(Items listed in a dataset)
•••••

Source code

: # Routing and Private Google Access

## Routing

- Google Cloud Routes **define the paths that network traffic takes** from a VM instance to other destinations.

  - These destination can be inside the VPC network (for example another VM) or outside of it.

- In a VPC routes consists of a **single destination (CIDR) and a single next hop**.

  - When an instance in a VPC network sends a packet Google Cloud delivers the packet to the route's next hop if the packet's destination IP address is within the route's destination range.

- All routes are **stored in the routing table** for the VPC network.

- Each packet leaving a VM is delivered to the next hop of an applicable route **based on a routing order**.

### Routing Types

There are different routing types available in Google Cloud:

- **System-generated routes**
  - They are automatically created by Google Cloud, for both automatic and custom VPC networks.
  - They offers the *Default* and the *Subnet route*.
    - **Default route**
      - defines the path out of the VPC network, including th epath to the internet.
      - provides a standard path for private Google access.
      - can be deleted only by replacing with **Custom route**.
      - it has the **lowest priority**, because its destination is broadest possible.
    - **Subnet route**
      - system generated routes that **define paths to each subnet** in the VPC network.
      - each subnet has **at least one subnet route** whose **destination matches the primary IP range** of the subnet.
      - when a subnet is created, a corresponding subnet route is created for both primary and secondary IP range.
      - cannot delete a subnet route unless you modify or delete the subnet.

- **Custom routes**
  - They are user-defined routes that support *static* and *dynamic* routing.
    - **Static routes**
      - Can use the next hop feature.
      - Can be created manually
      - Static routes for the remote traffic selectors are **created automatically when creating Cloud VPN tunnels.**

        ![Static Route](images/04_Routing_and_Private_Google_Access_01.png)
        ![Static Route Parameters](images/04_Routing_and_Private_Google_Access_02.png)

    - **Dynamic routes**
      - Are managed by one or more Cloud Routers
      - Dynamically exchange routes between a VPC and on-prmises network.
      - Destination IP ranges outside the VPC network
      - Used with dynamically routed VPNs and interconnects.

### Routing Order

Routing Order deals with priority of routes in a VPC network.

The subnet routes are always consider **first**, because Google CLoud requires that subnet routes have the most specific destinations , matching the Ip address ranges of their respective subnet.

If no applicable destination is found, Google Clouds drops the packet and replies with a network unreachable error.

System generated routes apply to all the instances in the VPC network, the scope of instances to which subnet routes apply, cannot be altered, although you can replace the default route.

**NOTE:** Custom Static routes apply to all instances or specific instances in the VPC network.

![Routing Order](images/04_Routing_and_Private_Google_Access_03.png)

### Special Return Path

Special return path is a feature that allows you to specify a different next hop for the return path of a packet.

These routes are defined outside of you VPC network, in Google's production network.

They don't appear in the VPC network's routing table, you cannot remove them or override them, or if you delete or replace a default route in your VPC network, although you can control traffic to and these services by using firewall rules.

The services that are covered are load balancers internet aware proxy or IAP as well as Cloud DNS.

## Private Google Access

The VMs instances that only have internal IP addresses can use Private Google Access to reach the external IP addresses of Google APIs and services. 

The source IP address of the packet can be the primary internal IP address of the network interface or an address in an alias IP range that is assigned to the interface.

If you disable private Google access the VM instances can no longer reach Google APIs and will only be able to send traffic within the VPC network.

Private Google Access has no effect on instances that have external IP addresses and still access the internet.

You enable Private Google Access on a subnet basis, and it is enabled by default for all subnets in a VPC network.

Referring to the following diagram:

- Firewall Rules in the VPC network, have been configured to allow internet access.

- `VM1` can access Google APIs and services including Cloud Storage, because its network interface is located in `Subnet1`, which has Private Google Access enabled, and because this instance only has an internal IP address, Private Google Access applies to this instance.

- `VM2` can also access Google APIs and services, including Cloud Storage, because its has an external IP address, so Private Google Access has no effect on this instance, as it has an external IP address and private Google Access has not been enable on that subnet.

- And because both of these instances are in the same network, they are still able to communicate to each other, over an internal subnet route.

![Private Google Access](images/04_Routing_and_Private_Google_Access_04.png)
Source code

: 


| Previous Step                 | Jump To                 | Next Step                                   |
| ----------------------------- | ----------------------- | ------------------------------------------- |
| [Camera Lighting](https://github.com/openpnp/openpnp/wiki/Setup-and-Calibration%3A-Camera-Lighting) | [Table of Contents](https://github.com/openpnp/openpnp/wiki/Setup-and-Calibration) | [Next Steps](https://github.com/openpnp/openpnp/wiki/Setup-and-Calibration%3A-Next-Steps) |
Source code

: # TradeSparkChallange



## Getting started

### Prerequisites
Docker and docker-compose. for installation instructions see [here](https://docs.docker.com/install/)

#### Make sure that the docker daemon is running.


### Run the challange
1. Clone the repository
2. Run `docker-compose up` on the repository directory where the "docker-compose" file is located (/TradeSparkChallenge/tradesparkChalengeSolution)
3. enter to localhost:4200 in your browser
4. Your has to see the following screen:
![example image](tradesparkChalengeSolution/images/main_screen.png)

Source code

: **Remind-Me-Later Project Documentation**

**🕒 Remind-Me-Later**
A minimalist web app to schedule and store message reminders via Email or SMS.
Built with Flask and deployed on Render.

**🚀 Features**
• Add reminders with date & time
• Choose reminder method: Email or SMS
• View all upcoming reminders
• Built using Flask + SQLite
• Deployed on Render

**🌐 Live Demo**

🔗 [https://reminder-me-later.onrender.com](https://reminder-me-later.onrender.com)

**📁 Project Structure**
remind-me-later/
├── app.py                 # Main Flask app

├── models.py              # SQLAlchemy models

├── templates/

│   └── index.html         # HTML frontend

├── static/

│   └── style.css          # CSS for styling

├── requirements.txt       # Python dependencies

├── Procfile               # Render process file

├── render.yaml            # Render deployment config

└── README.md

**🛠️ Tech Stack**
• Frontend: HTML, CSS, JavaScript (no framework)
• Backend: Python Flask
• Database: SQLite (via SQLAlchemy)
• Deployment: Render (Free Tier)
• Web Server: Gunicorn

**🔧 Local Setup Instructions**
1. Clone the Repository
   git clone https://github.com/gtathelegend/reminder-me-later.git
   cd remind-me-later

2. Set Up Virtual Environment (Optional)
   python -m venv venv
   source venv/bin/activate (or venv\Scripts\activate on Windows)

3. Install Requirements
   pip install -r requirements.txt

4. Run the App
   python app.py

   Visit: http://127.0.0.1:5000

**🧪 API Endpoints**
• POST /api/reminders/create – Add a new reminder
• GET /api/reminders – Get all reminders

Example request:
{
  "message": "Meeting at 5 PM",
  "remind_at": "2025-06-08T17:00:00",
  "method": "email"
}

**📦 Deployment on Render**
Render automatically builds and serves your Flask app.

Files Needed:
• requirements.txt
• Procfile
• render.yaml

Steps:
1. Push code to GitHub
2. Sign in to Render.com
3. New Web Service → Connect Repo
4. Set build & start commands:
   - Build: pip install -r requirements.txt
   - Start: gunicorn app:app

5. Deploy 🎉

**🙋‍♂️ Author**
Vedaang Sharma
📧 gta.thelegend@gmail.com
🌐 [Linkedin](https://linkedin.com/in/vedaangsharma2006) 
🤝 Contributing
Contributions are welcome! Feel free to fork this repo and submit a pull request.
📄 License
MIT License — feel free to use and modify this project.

•••••

Out of the data above, transcribe exactly and only the lines starting with the line that has "Local Setup Instructions**" and going on through the line that has "python -m venv venv", both included.

**🔧 Local Setup Instructions**
1. Clone the Repository
   git clone https://github.com/gtathelegend/reminder-me-later.git
   cd remind-me-later

2. Set Up Virtual Environment (Optional)
   python -m venv venv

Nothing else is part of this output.